Eagle's MEM Research Articles

Mortality patterns of mouse Sarcoma 180 cells resulting from direct heating and chronic microwave irradiation

Summary Mortality patterns were essentially identical for irradiated and non-irradiated cells, suspended in Eagle's MEM, when radiation induced heat was dissipated at a rate which insured comparable temperatures for both experimental and control systems. Cell suspensions were irradiated with a field intensity of approximately 0.3 watts/cm 2 at control temperatures ranging from 43° to 48°C. Survival data were fitted to a hypothetical curve of the inverse, sigmoid type. The equation of this curve is commonly referred to as Gompertz's equation and may be expressed as − dX/dt = aX exp ( bt ), where − dX/dt indicates the rate of decay of surviving cells ( X ), and a and b are decay coefficients. The coefficient a at zero time approximates a first order rate coefficient. The coefficient b represents a type of “decay acceleration” coefficient which may be associated with a decreasing quantity of hypothetical “protective or vital material” present in the system.
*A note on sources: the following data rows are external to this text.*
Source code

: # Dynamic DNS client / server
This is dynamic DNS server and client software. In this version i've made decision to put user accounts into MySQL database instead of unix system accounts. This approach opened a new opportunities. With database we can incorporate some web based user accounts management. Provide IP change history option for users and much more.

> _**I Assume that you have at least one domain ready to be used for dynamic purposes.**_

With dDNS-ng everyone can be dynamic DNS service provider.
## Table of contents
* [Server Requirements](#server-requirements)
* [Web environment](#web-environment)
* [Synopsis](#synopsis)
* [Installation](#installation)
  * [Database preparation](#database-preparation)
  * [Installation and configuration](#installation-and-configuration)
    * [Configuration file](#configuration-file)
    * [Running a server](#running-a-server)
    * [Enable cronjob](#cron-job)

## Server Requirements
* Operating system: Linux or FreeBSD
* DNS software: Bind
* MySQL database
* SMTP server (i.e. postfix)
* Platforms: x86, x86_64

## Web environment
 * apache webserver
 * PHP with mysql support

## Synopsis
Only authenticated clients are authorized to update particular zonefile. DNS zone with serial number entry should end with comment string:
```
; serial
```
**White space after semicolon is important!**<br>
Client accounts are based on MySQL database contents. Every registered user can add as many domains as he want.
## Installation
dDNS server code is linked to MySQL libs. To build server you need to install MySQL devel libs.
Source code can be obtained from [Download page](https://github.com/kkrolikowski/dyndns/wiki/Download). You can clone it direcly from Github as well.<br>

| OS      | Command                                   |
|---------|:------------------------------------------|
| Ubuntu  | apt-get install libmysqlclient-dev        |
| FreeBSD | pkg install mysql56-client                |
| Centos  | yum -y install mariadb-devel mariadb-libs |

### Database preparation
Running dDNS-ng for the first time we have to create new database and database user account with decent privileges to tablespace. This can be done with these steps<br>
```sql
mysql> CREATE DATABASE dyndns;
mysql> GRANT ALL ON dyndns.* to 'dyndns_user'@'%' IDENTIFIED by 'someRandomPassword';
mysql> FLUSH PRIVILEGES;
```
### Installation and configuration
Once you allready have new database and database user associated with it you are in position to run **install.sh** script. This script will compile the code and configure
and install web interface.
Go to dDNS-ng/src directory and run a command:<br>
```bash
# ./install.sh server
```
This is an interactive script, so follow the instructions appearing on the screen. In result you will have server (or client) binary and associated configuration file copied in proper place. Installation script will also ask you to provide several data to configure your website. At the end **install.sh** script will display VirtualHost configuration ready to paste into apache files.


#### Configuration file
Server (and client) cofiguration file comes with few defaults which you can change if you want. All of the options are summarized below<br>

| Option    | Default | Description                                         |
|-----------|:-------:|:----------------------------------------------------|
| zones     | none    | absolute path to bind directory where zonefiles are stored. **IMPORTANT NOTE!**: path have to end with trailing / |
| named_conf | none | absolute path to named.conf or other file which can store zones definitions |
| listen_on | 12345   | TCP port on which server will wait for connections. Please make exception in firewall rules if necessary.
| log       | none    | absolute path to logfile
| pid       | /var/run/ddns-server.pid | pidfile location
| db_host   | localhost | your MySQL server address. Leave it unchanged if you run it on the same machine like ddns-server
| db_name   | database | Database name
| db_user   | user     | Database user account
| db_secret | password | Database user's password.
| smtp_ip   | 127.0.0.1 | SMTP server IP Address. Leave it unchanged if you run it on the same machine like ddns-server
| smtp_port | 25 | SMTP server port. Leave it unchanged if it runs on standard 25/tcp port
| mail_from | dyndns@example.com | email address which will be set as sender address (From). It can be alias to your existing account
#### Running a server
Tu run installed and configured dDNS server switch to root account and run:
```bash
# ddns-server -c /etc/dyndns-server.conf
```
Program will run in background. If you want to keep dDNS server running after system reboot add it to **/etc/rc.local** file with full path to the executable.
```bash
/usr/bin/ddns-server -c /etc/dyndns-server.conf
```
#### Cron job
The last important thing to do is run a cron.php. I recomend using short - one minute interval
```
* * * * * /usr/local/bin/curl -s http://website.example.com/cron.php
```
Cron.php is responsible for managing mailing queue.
When plotted as a function of the reciprocal of the absolute temperature, values of log a assumed a linear regression as would be predicted by the Arrhenius equation. Activation energies obtained for the Arrhenius plots, 72.4±9.8 and 70.8±7.7 kcal/mole for control and experimental systems respectively, were not significantly different. The high temperature dependence suggests a “spontaneous” destruction of cellular material. Although significantly different from zero, values of b coefficients were not sufficiently precise to permit a meaningful interpretation of their temperature trend. Cell decay appeared to be highly temperature dependent as would be expected from the “spontaneous” destruction of cellular material. It was also shown in this investigation that in microwave studies concerned with some form of cellular destruction, undetected temperature deviations between irradiated and control systems of no greater than one degree could lead to erroneous interpretations. In investigations concerning the effects of high frequency electromagnetic irradiation on the biological system, especially when some form of cellular destruction is involved, temperature control is a major consideration.